The Retrofit Academy has partnered with GSENZH to support the training and development of the workforce required to retrofit 13.9 million households across the region’s 16 counties. The plan is to assess the region’s current skills gap, work with local organisations involved in retrofit projects to create a network and deliver a training infrastructure that will increase the number of qualified retrofitters. With an estimated 523,000 jobs to be created in the region by 2050, the work by the two organisations will jumpstart the workforce development to fill the green jobs created by new projects.

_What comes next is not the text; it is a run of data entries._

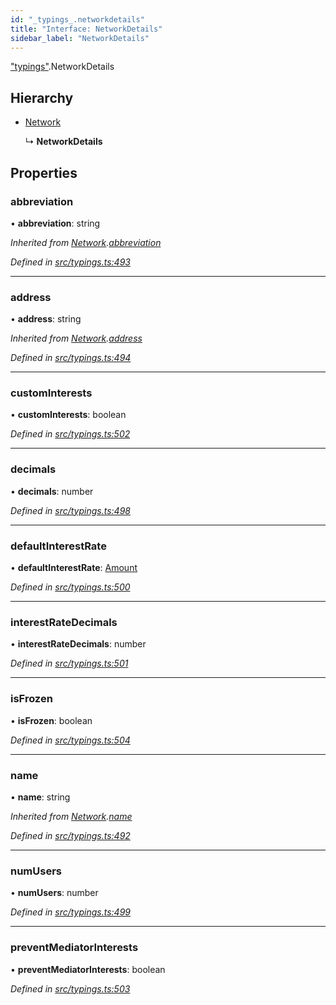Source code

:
 ```yaml
---
id: "_typings_.networkdetails"
title: "Interface: NetworkDetails"
sidebar_label: "NetworkDetails"
---
```


["typings"](../modules/_typings_.md).NetworkDetails

## Hierarchy

* [Network](_typings_.network.md)

  ↳ **NetworkDetails**

## Properties

### abbreviation

•  **abbreviation**: string

*Inherited from [Network](_typings_.network.md).[abbreviation](_typings_.network.md#abbreviation)*

*Defined in [src/typings.ts:493](https://github.com/trustlines-protocol/clientlib/blob/a897659/src/typings.ts#L493)*

___

### address

•  **address**: string

*Inherited from [Network](_typings_.network.md).[address](_typings_.network.md#address)*

*Defined in [src/typings.ts:494](https://github.com/trustlines-protocol/clientlib/blob/a897659/src/typings.ts#L494)*

___

### customInterests

•  **customInterests**: boolean

*Defined in [src/typings.ts:502](https://github.com/trustlines-protocol/clientlib/blob/a897659/src/typings.ts#L502)*

___

### decimals

•  **decimals**: number

*Defined in [src/typings.ts:498](https://github.com/trustlines-protocol/clientlib/blob/a897659/src/typings.ts#L498)*

___

### defaultInterestRate

•  **defaultInterestRate**: [Amount](_typings_.amount.md)

*Defined in [src/typings.ts:500](https://github.com/trustlines-protocol/clientlib/blob/a897659/src/typings.ts#L500)*

___

### interestRateDecimals

•  **interestRateDecimals**: number

*Defined in [src/typings.ts:501](https://github.com/trustlines-protocol/clientlib/blob/a897659/src/typings.ts#L501)*

___

### isFrozen

•  **isFrozen**: boolean

*Defined in [src/typings.ts:504](https://github.com/trustlines-protocol/clientlib/blob/a897659/src/typings.ts#L504)*

___

### name

•  **name**: string

*Inherited from [Network](_typings_.network.md).[name](_typings_.network.md#name)*

*Defined in [src/typings.ts:492](https://github.com/trustlines-protocol/clientlib/blob/a897659/src/typings.ts#L492)*

___

### numUsers

•  **numUsers**: number

*Defined in [src/typings.ts:499](https://github.com/trustlines-protocol/clientlib/blob/a897659/src/typings.ts#L499)*

___

### preventMediatorInterests

•  **preventMediatorInterests**: boolean

*Defined in [src/typings.ts:503](https://github.com/trustlines-protocol/clientlib/blob/a897659/src/typings.ts#L503)*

With 1.4 million households in the region experiencing fuel poverty, this objective is critical not only for the region to meet net-zero emissions targets, but also for making upgrades that reduce energy bills for residents who need it most. Local authorities and social housing providers in the south east were awarded £290m in funding from the Social Housing Decarbonisation Fund (SHDF) and Home Upgrade Grant (HUG) in March. This funding will also provide a number of new job opportunities for the region, allowing more people to train and qualify as retrofit assessors, advisors and co-ordinators.
There is huge demand for quality retrofit specialists. Yet work remains to be done to train enough people and create a developed network to facilitate change at scale. This cannot happen without collaboration between all stakeholders working towards a common goal of creating a competent and capable workforce to retrofit millions of homes in the UK. This new partnership is set to provide an example of where putting this into practice will drive positive change.
More than 27 million leaky homes contribute to approximately 28% of the UK’s carbon emissions every year. The UK government has committed to meeting net zero by 2050, which will require 1.8 homes per minute across the UK to be retrofitted. The Retrofit Academy has set itself the challenge to train and develop 200,000 retrofitters by 2030.